Rendered images with source text
==========

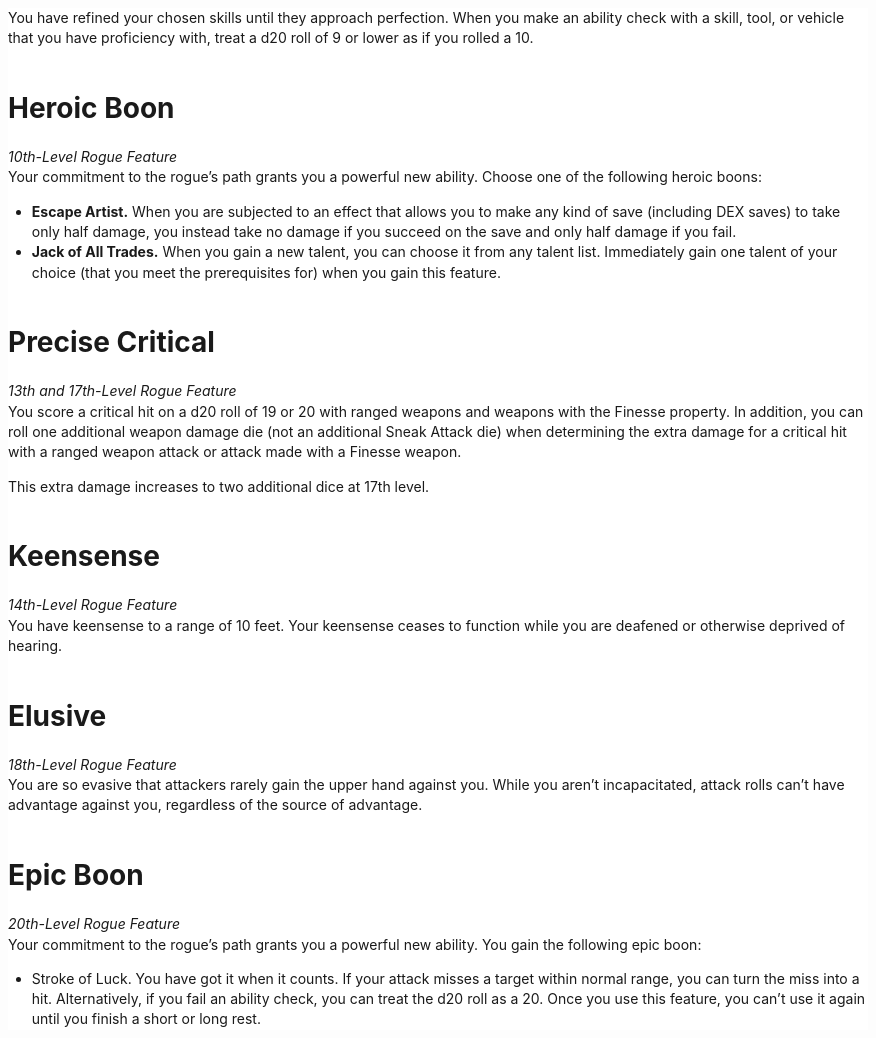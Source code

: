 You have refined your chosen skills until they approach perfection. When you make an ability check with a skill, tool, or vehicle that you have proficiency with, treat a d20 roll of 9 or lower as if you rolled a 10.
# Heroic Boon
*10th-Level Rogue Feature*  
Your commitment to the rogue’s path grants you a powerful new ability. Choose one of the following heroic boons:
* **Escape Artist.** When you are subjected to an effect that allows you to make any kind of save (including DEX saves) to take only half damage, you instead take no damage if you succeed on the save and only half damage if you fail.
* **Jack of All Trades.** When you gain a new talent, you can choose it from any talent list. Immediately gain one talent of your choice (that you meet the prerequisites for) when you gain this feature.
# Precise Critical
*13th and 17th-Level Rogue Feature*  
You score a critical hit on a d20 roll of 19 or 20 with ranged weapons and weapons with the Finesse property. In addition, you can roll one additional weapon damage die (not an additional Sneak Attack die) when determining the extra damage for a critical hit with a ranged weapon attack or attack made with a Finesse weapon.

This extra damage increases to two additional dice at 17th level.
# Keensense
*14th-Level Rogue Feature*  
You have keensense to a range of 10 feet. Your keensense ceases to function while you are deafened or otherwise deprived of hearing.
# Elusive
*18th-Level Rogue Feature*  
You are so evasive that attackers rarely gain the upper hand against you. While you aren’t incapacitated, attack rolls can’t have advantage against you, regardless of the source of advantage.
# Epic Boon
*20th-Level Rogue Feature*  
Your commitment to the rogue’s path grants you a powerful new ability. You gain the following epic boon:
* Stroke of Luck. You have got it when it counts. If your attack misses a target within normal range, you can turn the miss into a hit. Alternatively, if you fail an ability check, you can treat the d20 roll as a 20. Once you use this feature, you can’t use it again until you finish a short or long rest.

==========

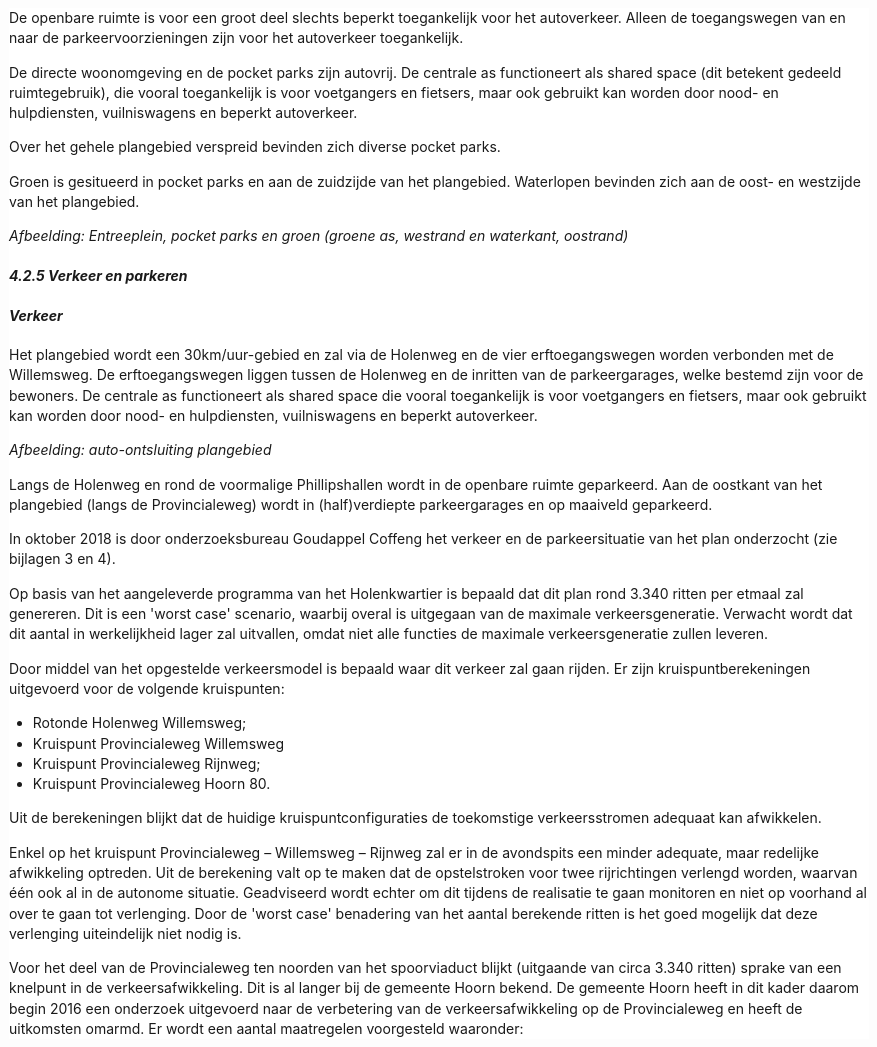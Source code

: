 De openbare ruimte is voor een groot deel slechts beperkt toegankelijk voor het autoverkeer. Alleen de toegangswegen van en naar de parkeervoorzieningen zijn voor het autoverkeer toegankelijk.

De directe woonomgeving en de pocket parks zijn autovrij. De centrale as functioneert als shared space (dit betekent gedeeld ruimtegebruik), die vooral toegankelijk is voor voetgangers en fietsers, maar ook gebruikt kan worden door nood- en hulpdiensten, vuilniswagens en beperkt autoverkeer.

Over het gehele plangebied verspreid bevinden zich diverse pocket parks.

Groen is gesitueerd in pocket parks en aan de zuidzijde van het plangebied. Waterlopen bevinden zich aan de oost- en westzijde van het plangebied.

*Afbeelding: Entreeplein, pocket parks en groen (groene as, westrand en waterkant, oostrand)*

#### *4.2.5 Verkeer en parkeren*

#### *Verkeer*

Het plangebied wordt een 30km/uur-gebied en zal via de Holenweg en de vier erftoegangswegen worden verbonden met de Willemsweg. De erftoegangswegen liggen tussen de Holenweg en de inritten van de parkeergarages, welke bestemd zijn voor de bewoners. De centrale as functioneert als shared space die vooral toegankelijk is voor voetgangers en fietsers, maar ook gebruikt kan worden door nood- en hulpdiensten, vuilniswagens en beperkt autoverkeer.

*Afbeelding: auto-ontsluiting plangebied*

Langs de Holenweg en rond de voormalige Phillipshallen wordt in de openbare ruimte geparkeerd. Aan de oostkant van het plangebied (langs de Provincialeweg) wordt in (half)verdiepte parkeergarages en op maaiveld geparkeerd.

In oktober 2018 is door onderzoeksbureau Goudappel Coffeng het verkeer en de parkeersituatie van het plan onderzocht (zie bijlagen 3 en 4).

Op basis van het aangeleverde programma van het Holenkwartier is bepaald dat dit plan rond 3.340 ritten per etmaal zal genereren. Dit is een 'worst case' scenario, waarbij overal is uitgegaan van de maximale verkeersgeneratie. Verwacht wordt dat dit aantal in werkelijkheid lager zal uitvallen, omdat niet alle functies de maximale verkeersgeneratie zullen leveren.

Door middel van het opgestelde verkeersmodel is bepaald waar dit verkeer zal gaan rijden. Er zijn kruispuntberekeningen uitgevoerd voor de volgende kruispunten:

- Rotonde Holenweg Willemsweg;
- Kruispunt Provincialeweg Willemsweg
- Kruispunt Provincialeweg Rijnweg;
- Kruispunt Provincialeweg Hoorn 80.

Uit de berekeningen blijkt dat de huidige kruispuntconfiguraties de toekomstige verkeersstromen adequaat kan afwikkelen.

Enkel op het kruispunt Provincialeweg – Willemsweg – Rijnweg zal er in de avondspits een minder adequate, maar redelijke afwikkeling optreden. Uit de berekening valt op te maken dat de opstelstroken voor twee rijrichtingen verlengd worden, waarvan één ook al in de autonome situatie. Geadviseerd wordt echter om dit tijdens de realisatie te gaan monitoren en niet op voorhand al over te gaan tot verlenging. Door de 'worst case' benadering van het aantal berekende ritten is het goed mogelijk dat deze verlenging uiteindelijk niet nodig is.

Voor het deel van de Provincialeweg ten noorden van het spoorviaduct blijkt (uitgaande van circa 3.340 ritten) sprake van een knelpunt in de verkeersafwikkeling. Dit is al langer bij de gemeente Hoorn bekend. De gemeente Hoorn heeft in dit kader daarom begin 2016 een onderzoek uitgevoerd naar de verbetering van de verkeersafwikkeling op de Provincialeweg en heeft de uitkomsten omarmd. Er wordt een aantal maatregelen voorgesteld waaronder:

==========

# [Aim of the task]
Using the data above, reproduce exactly the lines from the line that contains "en waterkant, oostrand)*" through the line that contains "Langs de Holenweg", including both.

# [Answer to this task]
*Afbeelding: Entreeplein, pocket parks en groen (groene as, westrand en waterkant, oostrand)*

#### *4.2.5 Verkeer en parkeren*

#### *Verkeer*

Het plangebied wordt een 30km/uur-gebied en zal via de Holenweg en de vier erftoegangswegen worden verbonden met de Willemsweg. De erftoegangswegen liggen tussen de Holenweg en de inritten van de parkeergarages, welke bestemd zijn voor de bewoners. De centrale as functioneert als shared space die vooral toegankelijk is voor voetgangers en fietsers, maar ook gebruikt kan worden door nood- en hulpdiensten, vuilniswagens en beperkt autoverkeer.

*Afbeelding: auto-ontsluiting plangebied*

Langs de Holenweg en rond de voormalige Phillipshallen wordt in de openbare ruimte geparkeerd. Aan de oostkant van het plangebied (langs de Provincialeweg) wordt in (half)verdiepte parkeergarages en op maaiveld geparkeerd.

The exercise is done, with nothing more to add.